> [BRIEF]:
Every record must be retyped exactly as it reads.

Records from a dataset
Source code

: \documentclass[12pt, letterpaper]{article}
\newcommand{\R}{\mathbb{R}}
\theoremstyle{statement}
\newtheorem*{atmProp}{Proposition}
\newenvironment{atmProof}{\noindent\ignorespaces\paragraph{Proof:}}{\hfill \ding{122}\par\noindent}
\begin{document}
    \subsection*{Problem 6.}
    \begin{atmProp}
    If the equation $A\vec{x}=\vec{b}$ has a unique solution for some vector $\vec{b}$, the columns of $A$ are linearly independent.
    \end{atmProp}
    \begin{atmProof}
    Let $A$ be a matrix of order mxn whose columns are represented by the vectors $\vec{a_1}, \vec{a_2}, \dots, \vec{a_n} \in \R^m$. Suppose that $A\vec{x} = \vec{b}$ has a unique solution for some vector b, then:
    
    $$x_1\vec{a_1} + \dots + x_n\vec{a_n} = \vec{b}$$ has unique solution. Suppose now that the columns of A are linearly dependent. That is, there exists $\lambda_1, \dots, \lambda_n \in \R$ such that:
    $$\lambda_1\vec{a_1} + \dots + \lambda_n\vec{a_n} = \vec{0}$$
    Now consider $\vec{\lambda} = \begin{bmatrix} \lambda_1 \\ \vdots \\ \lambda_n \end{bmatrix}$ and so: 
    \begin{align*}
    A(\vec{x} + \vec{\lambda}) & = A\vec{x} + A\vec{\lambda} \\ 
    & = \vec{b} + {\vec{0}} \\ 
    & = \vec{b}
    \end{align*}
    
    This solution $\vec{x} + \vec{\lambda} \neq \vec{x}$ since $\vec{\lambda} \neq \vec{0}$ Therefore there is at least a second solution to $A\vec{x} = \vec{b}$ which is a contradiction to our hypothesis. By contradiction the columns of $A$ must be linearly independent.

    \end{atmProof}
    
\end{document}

> [WRITTEN REPLY]:
Source code

: \documentclass[12pt, letterpaper]{article}
\newcommand{\R}{\mathbb{R}}
\theoremstyle{statement}
\newtheorem*{atmProp}{Proposition}
\newenvironment{atmProof}{\noindent\ignorespaces\paragraph{Proof:}}{\hfill \ding{122}\par\noindent}
\begin{document}
    \subsection*{Problem 6.}
    \begin{atmProp}
    If the equation $A\vec{x}=\vec{b}$ has a unique solution for some vector $\vec{b}$, the columns of $A$ are linearly independent.
    \end{atmProp}
    \begin{atmProof}
    Let $A$ be a matrix of order mxn whose columns are represented by the vectors $\vec{a_1}, \vec{a_2}, \dots, \vec{a_n} \in \R^m$. Suppose that $A\vec{x} = \vec{b}$ has a unique solution for some vector b, then:
    
    $$x_1\vec{a_1} + \dots + x_n\vec{a_n} = \vec{b}$$ has unique solution. Suppose now that the columns of A are linearly dependent. That is, there exists $\lambda_1, \dots, \lambda_n \in \R$ such that:
    $$\lambda_1\vec{a_1} + \dots + \lambda_n\vec{a_n} = \vec{0}$$
    Now consider $\vec{\lambda} = \begin{bmatrix} \lambda_1 \\ \vdots \\ \lambda_n \end{bmatrix}$ and so: 
    \begin{align*}
    A(\vec{x} + \vec{\lambda}) & = A\vec{x} + A\vec{\lambda} \\ 
    & = \vec{b} + {\vec{0}} \\ 
    & = \vec{b}
    \end{align*}
    
    This solution $\vec{x} + \vec{\lambda} \neq \vec{x}$ since $\vec{\lambda} \neq \vec{0}$ Therefore there is at least a second solution to $A\vec{x} = \vec{b}$ which is a contradiction to our hypothesis. By contradiction the columns of $A$ must be linearly independent.

    \end{atmProof}
    
\end{document}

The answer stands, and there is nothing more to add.